LAWS(PVC)-1937-4-35

THALAYUR NARAYANAN MOOSSAD Vs. MAMMADISSA

Decided On April 28, 1937
THALAYUR NARAYANAN MOOSSAD Appellant
V/S
MAMMADISSA Respondents

JUDGEMENT

(1.) This second appeal arises out of a suit in ejectment by a jenmi. The suit was instituted before the enactment of the Malabar Tenancy Act, as the term of the lease had expired by the date of the suit. As the case had not been disposed of before the Act came into force, the tenant thought fit to file I.A. 521 of 1931 praying for a renewal. Section 23, Tenancy Act provides that when such an application is filed, the landlord shall be asked to state whether he desires to evict the tenant on any of the grounds referred to in Section 20 except ground No. 3, i.e. the ground based on expiry of the term; and if the landlord expresses his intention to do so, the section directs that the application of the tenant shall be dismissed. In this case, the plaintiff when he received notice Under Section 22, amended his plaint by stating that he proposed to rely upon Clauses 2 and 5 of Section 20 relating to acts of waste by the tenant and bona fide requirement of the land by the landlord for his own cultivation. The District Munsif followed the strict letter of Section 23 and dismissed the tenant's application.

(2.) When the suit came on for trial, the Court found that the landlord did not succeed in making out either the ground Under Clause 2 or the ground Under Clause 5 of Section 20 and accordingly it dismissed the suit. On appeal, it appears from the judgment of the learned District Judge that the ground of waste was not pressed before him; and on the other ground, viz. that Under Clause 5, the learned District Judge confirmed the finding of the trial Court. Hence this second appeal by the landlord. Before me, Mr. Kuttikrishna Menon tried to re- agitate the plaintiff's case Under Clause 2, but in view of the definite statement in the judgment of the lower Appellate Court, I am not prepared to permit that question to be re- opened.

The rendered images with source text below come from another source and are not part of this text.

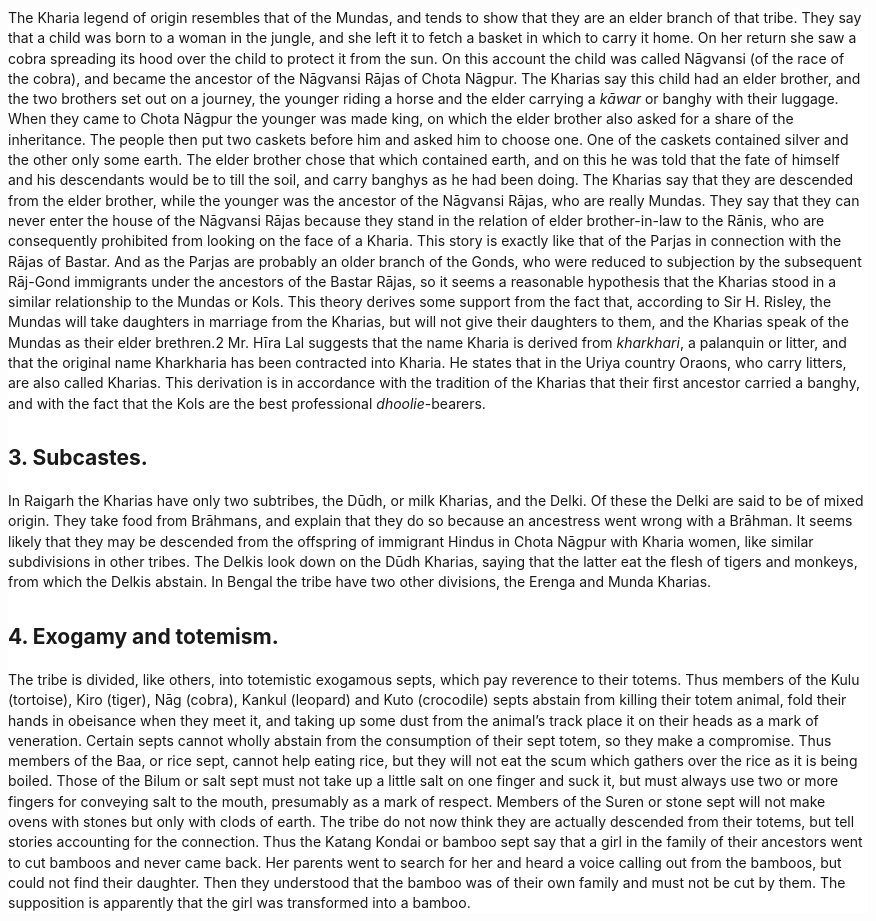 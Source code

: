 The Kharia legend of origin resembles that of the Mundas, and tends to show that they are an elder branch of that tribe. They say that a child was born to a woman in the jungle, and she left it to fetch a basket in which to carry it home. On her return she saw a cobra spreading its hood over the child to protect it from the sun. On this account the child was called Nāgvansi \(of the race of the cobra\), and became the ancestor of the Nāgvansi Rājas of Chota Nāgpur. The Kharias say this child had an elder brother, and the two brothers set out on a journey, the younger riding a horse and the elder carrying a *kāwar* or banghy with their luggage. When they came to Chota Nāgpur the younger was made king, on which the elder brother also asked for a share of the inheritance. The people then put two caskets before him and asked him to choose one. One of the caskets contained silver and the other only some earth. The elder brother chose that which contained earth, and on this he was told that the fate of himself and his descendants would be to till the soil, and carry banghys as he had been doing. The Kharias say that they are descended from the elder brother, while the younger was the ancestor of the Nāgvansi Rājas, who are really Mundas. They say that they can never enter the house of the Nāgvansi Rājas because they stand in the relation of elder brother-in-law to the Rānis, who are consequently prohibited from looking on the face of a Kharia. This story is exactly like that of the Parjas in connection with the Rājas of Bastar. And as the Parjas are probably an older branch of the Gonds, who were reduced to subjection by the subsequent Rāj-Gond immigrants under the ancestors of the Bastar Rājas, so it seems a reasonable hypothesis that the Kharias stood in a similar relationship to the Mundas or Kols. This theory derives some support from the fact that, according to Sir H. Risley, the Mundas will take daughters in marriage from the Kharias, but will not give their daughters to them, and the Kharias speak of the Mundas as their elder brethren.2 Mr. Hīra Lal suggests that the name Kharia is derived from *kharkhari*, a palanquin or litter, and that the original name Kharkharia has been contracted into Kharia. He states that in the Uriya country Oraons, who carry litters, are also called Kharias. This derivation is in accordance with the tradition of the Kharias that their first ancestor carried a banghy, and with the fact that the Kols are the best professional *dhoolie*-bearers. 





## 3. Subcastes.



In Raigarh the Kharias have only two subtribes, the Dūdh, or milk Kharias, and the Delki. Of these the Delki are said to be of mixed origin. They take food from Brāhmans, and explain that they do so because an ancestress went wrong with a Brāhman. It seems likely that they may be descended from the offspring of immigrant Hindus in Chota Nāgpur with Kharia women, like similar subdivisions in other tribes. The Delkis look down on the Dūdh Kharias, saying that the latter eat the flesh of tigers and monkeys, from which the Delkis abstain. In Bengal the tribe have two other divisions, the Erenga and Munda Kharias.





## 4. Exogamy and totemism.



The tribe is divided, like others, into totemistic exogamous septs, which pay reverence to their totems. Thus members of the Kulu \(tortoise\), Kiro \(tiger\), Nāg \(cobra\), Kankul \(leopard\) and Kuto \(crocodile\) septs abstain from killing their totem animal, fold their hands in obeisance when they meet it, and taking up some dust from the animal’s track place it on their heads as a mark of veneration. Certain septs cannot wholly abstain from the consumption of their sept totem, so they make a compromise. Thus members of the Baa, or rice sept, cannot help eating rice, but they will not eat the scum which gathers over the rice as it is being boiled. Those of the Bilum or salt sept must not take up a little salt on one finger and suck it, but must always use two or more fingers for conveying salt to the mouth, presumably as a mark of respect. Members of the Suren or stone sept will not make ovens with stones but only with clods of earth. The tribe do not now think they are actually descended from their totems, but tell stories accounting for the connection. Thus the Katang Kondai or bamboo sept say that a girl in the family of their ancestors went to cut bamboos and never came back. Her parents went to search for her and heard a voice calling out from the bamboos, but could not find their daughter. Then they understood that the bamboo was of their own family and must not be cut by them. The supposition is apparently that the girl was transformed into a bamboo.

(3.) As regards the case Under Clause 5, I see no reason to disturb the finding; but Mr. Kuttikrishna Menon argues that the Court has really no power to investigate the truth or otherwise of an allegation made by the landlord Under Clause 5. Reading Clauses 3, 5 and 6 of Section 20, his contention is that Clause 5 and 6 can only mean that if once the landlord says that he wants the land for his own purpose, there is an end of the matter. Mr. Kuttikrishna Menon is of course right in pointing out that there is very little difference between the condition imposed by Clause 3 and the condition imposed by Clauses 5 and 6 so far as the right to eject is concerned, viz. the expiry of the term. The only difference can therefore be according to him the additional allegation by the landlord in the terms referred to in Clauses 5 and 6. This construction, I think, will practically defeat the purpose of these provisions and give no effect whatever to the use of the words bona fide in Cluases. 5 and 6. These words, if they have any significance at all, must mean that the Court must be satisfied that the assertion made by the landlord as regards his own requirement of the land is a bona fide assertion.